- Your instructions: Take each line of the material that includes "worked" and copy it.

- Working data:
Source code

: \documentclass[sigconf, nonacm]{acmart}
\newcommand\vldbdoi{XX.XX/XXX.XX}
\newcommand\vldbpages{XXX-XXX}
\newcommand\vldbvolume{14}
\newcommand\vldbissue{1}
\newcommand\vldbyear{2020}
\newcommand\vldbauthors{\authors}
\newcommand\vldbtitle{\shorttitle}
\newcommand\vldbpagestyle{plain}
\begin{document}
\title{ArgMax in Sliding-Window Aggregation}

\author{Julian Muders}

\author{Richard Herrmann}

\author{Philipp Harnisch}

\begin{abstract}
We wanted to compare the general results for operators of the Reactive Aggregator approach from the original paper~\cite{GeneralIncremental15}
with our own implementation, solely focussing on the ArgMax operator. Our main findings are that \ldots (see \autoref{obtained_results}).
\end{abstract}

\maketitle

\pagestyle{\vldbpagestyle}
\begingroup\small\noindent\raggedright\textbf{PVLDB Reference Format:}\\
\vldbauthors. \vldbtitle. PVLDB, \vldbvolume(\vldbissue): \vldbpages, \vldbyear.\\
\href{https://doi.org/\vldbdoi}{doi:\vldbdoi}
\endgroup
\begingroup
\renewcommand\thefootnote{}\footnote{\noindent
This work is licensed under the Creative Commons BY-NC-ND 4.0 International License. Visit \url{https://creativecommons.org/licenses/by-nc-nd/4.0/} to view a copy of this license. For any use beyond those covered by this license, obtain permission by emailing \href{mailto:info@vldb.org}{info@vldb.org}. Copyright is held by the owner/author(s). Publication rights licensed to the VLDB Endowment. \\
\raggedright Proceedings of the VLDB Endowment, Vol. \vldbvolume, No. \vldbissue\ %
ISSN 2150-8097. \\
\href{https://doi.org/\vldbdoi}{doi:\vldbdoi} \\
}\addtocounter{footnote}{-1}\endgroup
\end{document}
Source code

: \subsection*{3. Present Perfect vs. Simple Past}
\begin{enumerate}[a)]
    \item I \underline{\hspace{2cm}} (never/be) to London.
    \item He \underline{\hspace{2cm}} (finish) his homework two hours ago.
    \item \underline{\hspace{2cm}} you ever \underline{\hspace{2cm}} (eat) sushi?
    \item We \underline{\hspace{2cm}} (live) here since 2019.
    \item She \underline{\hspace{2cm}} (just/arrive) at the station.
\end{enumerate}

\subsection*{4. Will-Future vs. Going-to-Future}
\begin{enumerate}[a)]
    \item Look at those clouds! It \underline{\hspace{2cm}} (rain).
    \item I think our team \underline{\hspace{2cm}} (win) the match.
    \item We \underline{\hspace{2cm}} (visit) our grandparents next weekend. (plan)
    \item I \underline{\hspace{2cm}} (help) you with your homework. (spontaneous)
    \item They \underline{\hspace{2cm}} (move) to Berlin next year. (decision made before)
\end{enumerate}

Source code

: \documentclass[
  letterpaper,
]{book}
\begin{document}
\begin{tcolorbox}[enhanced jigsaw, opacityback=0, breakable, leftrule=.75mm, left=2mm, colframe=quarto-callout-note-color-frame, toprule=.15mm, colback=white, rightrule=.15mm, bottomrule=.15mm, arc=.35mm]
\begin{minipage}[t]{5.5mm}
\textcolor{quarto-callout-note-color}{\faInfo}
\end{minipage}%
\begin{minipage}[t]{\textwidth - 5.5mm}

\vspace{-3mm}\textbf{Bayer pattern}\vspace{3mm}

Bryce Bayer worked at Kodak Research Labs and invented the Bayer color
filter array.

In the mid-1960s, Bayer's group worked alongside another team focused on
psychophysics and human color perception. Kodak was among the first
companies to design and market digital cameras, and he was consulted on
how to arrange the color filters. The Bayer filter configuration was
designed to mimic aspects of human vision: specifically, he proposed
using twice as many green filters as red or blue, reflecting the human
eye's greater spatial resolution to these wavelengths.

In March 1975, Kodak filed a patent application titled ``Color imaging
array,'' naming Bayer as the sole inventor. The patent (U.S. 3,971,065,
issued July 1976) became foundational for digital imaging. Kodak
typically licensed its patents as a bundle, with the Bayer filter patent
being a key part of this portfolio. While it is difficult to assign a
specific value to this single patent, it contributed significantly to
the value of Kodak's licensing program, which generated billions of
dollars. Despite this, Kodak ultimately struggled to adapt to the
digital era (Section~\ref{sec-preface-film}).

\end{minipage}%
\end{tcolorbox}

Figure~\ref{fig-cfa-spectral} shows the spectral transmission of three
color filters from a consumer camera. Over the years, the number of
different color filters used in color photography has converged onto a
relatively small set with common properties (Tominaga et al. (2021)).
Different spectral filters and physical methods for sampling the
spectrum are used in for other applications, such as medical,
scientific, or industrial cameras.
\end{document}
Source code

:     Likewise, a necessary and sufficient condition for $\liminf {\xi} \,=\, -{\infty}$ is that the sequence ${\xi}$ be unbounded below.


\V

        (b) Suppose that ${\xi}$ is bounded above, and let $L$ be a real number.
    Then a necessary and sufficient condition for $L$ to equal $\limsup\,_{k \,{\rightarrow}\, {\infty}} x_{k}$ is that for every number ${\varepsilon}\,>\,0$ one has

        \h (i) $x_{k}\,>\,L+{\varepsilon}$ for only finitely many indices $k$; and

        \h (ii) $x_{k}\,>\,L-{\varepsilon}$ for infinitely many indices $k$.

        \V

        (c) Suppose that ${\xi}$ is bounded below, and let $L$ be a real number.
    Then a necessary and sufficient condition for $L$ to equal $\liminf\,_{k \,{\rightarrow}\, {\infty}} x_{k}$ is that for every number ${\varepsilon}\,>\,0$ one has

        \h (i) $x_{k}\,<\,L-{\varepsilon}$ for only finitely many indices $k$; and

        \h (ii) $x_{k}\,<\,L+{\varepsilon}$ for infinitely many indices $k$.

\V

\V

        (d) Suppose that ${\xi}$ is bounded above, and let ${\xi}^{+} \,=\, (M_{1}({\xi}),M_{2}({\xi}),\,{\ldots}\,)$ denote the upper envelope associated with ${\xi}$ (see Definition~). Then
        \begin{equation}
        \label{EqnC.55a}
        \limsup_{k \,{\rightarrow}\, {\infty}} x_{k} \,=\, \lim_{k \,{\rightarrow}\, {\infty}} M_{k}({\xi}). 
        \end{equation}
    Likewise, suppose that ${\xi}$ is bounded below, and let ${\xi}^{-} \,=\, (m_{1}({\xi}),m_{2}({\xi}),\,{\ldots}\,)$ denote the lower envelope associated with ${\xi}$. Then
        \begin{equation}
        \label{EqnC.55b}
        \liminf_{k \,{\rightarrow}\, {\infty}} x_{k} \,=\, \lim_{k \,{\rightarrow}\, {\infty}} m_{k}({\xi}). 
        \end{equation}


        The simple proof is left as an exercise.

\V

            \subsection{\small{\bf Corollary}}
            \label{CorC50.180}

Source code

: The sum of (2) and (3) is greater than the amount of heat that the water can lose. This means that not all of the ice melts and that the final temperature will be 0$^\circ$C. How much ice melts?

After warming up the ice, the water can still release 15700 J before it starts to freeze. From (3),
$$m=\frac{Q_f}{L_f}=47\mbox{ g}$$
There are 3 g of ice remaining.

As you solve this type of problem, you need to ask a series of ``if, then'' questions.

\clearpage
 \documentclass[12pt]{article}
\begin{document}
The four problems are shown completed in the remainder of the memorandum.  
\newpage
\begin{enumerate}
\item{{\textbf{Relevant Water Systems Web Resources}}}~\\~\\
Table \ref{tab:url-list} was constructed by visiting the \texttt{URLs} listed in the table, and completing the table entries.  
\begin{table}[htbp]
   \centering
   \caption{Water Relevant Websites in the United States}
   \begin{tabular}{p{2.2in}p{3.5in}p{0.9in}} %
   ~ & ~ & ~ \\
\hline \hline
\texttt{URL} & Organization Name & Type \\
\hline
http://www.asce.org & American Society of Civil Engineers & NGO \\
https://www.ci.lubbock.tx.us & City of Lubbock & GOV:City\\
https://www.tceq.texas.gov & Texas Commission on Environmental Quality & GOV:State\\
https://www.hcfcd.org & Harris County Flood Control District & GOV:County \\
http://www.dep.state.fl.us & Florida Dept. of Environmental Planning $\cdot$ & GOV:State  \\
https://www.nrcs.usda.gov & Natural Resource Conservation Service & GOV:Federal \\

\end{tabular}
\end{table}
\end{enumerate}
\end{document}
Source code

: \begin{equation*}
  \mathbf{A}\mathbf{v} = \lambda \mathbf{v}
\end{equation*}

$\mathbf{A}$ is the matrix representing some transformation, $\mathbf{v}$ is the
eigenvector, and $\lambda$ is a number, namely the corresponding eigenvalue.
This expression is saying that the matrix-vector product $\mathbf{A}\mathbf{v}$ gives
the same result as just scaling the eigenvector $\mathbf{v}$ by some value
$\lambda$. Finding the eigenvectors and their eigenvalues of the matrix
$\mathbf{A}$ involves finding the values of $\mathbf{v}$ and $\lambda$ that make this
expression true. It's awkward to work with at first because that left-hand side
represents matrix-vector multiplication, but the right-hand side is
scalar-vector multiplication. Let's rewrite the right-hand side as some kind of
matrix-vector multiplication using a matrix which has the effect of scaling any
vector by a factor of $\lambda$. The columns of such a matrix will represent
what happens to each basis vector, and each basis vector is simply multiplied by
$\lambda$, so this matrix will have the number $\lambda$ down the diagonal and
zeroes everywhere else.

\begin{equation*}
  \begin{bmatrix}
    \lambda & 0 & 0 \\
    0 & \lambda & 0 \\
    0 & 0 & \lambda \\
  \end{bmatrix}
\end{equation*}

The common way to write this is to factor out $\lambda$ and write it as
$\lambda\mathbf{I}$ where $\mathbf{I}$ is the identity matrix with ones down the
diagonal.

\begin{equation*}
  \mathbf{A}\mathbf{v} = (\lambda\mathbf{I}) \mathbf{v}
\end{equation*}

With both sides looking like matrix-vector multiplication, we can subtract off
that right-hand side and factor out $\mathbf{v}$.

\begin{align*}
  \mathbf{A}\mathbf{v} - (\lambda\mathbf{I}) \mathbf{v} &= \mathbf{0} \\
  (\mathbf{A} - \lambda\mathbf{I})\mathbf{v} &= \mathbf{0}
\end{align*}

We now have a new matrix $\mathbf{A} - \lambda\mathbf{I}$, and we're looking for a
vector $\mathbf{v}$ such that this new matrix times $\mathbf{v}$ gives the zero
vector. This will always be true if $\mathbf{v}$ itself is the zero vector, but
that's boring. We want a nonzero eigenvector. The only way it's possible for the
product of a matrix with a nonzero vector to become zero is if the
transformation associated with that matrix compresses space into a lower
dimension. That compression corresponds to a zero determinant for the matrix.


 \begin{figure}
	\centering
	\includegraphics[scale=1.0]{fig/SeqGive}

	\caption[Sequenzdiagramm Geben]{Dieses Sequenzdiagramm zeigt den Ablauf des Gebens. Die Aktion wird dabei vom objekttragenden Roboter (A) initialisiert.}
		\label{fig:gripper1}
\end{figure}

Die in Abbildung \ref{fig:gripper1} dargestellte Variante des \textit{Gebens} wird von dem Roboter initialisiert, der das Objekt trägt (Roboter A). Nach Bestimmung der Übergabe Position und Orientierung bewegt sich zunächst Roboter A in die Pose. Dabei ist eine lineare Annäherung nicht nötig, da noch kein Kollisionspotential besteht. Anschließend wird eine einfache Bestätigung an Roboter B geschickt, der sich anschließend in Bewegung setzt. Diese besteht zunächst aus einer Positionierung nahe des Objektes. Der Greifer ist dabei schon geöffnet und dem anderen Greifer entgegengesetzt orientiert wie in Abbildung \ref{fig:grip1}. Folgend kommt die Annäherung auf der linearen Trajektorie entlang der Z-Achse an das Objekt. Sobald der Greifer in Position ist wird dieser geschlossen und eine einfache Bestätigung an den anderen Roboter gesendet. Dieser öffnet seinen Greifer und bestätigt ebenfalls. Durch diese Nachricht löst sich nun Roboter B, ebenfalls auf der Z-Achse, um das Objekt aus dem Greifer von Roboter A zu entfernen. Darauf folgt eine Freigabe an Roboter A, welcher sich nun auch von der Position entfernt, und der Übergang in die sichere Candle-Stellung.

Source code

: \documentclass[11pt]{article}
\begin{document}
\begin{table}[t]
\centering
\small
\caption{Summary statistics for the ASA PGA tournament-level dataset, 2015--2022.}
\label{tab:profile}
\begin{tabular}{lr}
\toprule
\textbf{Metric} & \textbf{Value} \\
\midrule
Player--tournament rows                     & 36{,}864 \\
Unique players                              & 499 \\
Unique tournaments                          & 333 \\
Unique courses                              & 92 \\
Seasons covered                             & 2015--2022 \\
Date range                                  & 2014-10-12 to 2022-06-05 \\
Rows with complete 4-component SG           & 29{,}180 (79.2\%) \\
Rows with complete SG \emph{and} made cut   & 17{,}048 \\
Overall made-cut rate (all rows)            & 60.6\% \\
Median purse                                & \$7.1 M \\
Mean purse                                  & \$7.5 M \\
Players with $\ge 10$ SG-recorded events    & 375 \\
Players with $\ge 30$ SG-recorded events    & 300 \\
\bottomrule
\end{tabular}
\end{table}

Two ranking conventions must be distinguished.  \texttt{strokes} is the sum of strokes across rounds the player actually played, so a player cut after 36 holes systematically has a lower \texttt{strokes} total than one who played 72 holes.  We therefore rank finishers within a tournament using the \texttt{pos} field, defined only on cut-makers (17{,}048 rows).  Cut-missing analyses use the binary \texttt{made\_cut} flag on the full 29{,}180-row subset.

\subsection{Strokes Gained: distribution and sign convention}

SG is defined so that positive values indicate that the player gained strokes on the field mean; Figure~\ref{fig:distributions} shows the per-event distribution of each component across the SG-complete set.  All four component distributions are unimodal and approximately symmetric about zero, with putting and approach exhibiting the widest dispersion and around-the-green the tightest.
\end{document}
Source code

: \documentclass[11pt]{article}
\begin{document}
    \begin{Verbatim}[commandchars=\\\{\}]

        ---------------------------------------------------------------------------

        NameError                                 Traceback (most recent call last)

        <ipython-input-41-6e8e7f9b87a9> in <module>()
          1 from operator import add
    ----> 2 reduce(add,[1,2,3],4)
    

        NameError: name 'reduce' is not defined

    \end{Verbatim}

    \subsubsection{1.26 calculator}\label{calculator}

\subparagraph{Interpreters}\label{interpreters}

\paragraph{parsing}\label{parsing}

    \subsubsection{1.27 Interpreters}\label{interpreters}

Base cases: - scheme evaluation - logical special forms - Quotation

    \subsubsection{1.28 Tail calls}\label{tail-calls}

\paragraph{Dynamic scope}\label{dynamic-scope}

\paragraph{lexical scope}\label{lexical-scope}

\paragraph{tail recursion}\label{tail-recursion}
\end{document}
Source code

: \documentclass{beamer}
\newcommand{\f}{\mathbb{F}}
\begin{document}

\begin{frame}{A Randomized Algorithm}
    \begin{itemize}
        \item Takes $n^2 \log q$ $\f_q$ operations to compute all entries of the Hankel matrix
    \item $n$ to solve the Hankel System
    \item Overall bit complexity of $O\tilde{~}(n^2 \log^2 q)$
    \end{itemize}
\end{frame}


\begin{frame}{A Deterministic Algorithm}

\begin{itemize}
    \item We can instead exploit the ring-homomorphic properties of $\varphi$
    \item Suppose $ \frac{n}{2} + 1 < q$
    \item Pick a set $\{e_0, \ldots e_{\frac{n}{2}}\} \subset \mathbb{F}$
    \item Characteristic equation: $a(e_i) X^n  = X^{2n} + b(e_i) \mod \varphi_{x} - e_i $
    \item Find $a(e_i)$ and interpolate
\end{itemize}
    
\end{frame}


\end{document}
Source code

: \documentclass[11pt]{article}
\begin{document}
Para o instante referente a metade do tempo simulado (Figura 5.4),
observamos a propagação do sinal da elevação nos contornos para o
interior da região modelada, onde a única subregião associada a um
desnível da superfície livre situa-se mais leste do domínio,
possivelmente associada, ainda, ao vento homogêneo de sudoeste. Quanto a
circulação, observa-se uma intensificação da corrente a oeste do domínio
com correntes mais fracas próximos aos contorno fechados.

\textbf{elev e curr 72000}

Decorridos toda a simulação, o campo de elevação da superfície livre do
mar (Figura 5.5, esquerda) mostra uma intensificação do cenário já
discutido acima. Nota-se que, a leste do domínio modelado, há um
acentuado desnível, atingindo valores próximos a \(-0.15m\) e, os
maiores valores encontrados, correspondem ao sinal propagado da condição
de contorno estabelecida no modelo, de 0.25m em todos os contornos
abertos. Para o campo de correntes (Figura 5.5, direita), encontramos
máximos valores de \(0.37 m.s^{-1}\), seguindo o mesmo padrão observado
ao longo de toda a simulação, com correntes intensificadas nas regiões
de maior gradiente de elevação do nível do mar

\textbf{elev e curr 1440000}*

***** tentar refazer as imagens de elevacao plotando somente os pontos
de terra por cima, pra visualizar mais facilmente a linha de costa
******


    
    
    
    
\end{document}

- Expected answer:
Bryce Bayer worked at Kodak Research Labs and invented the Bayer color
In the mid-1960s, Bayer's group worked alongside another team focused on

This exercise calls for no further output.